Exercise instructions >>
The lines to reproduce from the material below are those from the one containing "const phone = document.getElementById('phone').value.trim();" through the one containing "Get variant tex", both included; write them out exactly and add nothing.

Listed entries >>
┌──

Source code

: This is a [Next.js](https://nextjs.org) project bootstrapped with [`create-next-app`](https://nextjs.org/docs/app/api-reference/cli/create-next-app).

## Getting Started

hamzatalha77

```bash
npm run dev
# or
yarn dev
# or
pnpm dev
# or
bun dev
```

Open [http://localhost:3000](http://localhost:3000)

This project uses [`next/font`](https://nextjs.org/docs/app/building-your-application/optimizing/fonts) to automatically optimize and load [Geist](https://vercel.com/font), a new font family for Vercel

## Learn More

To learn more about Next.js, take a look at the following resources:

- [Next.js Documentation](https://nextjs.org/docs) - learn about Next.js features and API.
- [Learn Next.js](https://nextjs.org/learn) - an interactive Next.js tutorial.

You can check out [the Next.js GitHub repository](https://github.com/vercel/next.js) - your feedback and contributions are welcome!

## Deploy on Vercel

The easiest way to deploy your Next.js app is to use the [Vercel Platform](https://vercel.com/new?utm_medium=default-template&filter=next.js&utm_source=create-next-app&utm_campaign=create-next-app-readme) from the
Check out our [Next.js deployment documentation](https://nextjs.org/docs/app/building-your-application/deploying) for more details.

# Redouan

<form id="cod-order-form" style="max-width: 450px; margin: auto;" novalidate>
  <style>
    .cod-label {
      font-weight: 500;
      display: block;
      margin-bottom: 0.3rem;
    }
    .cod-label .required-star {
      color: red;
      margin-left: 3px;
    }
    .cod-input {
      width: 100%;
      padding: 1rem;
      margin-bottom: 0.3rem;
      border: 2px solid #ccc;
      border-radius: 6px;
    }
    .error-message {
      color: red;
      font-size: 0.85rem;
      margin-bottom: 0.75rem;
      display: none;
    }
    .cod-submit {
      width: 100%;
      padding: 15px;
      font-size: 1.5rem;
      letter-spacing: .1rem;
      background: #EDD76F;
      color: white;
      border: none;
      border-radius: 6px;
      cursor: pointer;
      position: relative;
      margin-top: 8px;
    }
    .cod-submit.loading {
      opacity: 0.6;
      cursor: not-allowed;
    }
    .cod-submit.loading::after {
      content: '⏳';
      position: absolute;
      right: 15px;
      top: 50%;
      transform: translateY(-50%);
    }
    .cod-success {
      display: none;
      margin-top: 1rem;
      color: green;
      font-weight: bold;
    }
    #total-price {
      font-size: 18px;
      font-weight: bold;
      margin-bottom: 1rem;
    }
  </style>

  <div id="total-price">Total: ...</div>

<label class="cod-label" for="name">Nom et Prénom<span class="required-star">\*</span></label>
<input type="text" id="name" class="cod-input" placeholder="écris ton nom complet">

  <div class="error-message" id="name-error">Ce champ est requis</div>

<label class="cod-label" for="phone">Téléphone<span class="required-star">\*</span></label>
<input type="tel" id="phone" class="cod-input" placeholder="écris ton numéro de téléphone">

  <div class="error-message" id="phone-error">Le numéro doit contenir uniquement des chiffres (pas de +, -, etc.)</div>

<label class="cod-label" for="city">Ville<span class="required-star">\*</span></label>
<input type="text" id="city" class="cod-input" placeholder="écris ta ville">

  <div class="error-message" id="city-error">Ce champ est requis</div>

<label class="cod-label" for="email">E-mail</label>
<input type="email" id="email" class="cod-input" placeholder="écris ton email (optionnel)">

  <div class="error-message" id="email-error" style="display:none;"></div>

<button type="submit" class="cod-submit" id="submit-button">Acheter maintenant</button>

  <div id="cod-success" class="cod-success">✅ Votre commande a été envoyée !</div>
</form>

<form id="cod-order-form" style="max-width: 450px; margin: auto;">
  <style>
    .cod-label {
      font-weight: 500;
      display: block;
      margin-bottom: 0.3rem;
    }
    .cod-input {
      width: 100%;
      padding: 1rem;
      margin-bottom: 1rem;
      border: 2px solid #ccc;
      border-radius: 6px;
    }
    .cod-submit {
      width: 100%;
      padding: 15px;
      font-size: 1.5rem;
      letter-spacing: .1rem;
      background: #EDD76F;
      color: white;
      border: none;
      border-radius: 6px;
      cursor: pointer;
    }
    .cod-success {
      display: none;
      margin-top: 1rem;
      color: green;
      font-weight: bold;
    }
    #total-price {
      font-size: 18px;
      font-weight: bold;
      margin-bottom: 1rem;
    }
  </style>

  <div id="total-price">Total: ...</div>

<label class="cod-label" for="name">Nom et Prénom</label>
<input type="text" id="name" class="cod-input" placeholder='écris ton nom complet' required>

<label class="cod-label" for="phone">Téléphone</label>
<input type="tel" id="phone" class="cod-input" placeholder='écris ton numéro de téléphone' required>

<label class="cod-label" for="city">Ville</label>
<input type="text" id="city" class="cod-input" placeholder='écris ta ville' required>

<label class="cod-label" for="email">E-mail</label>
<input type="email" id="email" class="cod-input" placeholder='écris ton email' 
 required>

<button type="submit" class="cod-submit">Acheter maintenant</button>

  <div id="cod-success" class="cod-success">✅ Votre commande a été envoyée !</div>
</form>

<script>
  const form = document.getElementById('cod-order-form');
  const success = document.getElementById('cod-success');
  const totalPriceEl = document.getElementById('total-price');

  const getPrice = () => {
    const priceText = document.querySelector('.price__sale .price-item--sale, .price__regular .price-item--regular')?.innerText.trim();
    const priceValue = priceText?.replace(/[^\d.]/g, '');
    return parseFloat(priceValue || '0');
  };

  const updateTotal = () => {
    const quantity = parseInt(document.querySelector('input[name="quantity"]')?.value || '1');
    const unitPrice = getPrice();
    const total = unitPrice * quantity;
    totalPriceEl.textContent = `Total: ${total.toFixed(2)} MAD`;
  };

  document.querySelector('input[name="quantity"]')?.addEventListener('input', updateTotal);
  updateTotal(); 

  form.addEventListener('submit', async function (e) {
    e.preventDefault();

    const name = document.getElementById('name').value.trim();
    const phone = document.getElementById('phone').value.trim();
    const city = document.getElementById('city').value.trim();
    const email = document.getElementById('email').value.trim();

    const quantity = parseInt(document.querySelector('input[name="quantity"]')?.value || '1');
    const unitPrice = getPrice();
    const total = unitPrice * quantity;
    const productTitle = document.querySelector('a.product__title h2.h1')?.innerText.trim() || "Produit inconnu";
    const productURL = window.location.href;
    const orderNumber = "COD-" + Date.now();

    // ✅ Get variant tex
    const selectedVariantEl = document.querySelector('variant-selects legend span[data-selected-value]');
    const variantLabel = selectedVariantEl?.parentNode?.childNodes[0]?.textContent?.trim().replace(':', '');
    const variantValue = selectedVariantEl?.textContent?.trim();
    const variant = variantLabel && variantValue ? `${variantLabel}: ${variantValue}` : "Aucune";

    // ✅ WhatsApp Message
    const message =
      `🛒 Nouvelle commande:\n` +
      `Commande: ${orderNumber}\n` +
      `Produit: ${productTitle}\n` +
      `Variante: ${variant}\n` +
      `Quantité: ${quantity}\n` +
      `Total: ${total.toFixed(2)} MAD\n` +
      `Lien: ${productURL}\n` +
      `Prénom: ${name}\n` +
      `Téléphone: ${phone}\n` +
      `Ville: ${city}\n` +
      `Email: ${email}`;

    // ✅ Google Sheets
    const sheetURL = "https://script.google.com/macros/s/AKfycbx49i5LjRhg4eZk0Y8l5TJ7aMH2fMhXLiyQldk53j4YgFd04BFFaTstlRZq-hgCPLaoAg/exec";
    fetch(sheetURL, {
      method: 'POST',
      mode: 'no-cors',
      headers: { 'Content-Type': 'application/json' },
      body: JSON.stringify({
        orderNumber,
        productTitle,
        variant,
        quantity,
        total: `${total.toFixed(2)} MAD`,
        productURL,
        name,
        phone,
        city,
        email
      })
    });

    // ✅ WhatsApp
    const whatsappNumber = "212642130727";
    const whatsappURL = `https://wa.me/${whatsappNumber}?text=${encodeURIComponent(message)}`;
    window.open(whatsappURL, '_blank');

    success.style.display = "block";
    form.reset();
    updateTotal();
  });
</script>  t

└──

Task solution >>
    const phone = document.getElementById('phone').value.trim();
    const city = document.getElementById('city').value.trim();
    const email = document.getElementById('email').value.trim();

    const quantity = parseInt(document.querySelector('input[name="quantity"]')?.value || '1');
    const unitPrice = getPrice();
    const total = unitPrice * quantity;
    const productTitle = document.querySelector('a.product__title h2.h1')?.innerText.trim() || "Produit inconnu";
    const productURL = window.location.href;
    const orderNumber = "COD-" + Date.now();

    // ✅ Get variant tex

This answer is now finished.